Bugün YPG güneyde savaşıyor ardından peşmerge rojavada savacaktır. Doğusu, Kuzeyi sayıca az bir şekilde yer alsalar da Kürtler dünyanın her yerinde birliğin ve dayanışmanın ortak mücadelenin katkısı içerisindedirler. Bakmayalım siyasi rant amaçlı bazı propaganda ve yayınlara bular tali olanıdır, isteriz ki hiç olmasın ama yapılanlarında geçici olduğunu ve basit hesaplardan kaynaklandığını çokça da halayın içerinde olmayıpta seyredenlerin yarattığı kuru gürültü olduğunu görelim. Bütün bu resmi picassonun tablolarına benzetiyorum sanatseverler hoş görsünler birazda anlamadığımızdan kaynaklanıyor, ben baktığımda kaos görüyorum ama biliyorum ki içerisinde bir sanat var ve değer görüyor. Bazılarının görmemesi onun değerini düşürmüyor. Bugün Kürdistan’daki tabloda çok karışık ve binbir renk içiçe geçmiş vaziyette ancak yinede görmesekte fazla bilmesekte Kürtler bir yerlere ilerliyor. Bu çerçevenin içerisinde kanda, acıda, zafer ve yenilgide var ve hele şengal bir utanç abidesi olarak karşımızda duruyor, Şengal en büyük ayıbımız, içimiz kan ağlıyor, telafisi ne Musul’la ne hasekiyle giderilecek gibi değil ama biliyoruz ki her halkın geçmişinde ve eğer devletleşmişse onun tarihinde iyi ve kötü günler var. Onurlandıran adımlar kadar utandıran uygulamalar var.
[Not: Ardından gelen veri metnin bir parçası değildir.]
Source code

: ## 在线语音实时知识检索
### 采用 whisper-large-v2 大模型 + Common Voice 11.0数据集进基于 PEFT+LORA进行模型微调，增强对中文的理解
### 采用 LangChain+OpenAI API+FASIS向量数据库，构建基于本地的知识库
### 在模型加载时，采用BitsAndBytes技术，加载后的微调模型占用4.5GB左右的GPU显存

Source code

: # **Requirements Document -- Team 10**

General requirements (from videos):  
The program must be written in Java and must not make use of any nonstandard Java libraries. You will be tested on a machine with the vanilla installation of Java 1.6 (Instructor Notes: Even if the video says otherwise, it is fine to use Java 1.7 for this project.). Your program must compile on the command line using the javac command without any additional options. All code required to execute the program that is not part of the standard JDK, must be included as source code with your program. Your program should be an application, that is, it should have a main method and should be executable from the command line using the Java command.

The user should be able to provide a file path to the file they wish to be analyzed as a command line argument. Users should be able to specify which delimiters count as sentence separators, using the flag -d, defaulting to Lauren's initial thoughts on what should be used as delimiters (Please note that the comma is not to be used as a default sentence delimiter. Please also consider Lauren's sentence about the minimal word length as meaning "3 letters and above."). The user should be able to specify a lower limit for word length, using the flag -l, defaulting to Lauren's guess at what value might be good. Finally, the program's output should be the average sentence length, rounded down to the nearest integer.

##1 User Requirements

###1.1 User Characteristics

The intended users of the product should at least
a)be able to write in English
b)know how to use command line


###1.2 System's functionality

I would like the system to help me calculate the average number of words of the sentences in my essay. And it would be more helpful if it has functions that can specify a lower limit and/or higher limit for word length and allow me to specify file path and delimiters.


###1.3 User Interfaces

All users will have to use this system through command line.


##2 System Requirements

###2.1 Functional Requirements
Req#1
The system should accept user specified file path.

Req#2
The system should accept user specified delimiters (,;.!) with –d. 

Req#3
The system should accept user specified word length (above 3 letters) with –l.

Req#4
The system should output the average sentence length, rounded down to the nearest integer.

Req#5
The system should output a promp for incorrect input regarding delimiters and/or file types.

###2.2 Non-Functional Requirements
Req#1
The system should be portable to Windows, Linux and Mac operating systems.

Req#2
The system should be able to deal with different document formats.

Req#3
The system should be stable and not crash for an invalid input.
Kürtlerde insanlık aleminin bir parçası ne göklere çıkarmak nede yerin dibine gömmek gerekiyor. Geçmiş iyisiyle kötüsüyle’ tarih olarak yazılıyor, kimse geçmişte yaşamaz, ondan sadece dersler çıkarılır.

Almanlar tarihte en utanç verici eylemlerde bulunmuşlardır ama bugün cihanın saygın ülkelerinden biridir.

İsrail bugün Filistinde acımasız bir şiddet uyguluyor buna karşılık eleştiren, küfredenler oluyor ama unutmayalım ki İsrail bunu ilk defa yapmıyor ve dün olduğu gibi bu sıcak atmosfer geçtikten sonra yine el üstünde tutulacak ve mazlumlar cephesinde kalmaya devam edecektir.

Türkiye hakeza Kürtleri az katletmedi, en insanlık dışı uygulamalar daha düne kadar uygulandı bugün ‘demokratikleştirmek için az çaba harcamıyoruz.

Bunlar saymakla bitmez kısacası her ülkenin geçmişi aydınlık kadar karanlıktır da. Zıddı olmasa kendisi nasıl değerli olabilir ki. Kürtlerde istisna değil, onunda geçmişi temiz değil iç çatışmalar, ihanetler, teslimiyetçilik az değil. Nice fırsatlar kaçırılmış nice acılar çekilmiş. Bunun içindir ki ayıplarımızı eleştirelim ki doğrulara ulaşalım ama tertemiz bir sayfa yok ne bizlerin nede başkalarının. Bir yanılgıya hele hiç düşmeyelim.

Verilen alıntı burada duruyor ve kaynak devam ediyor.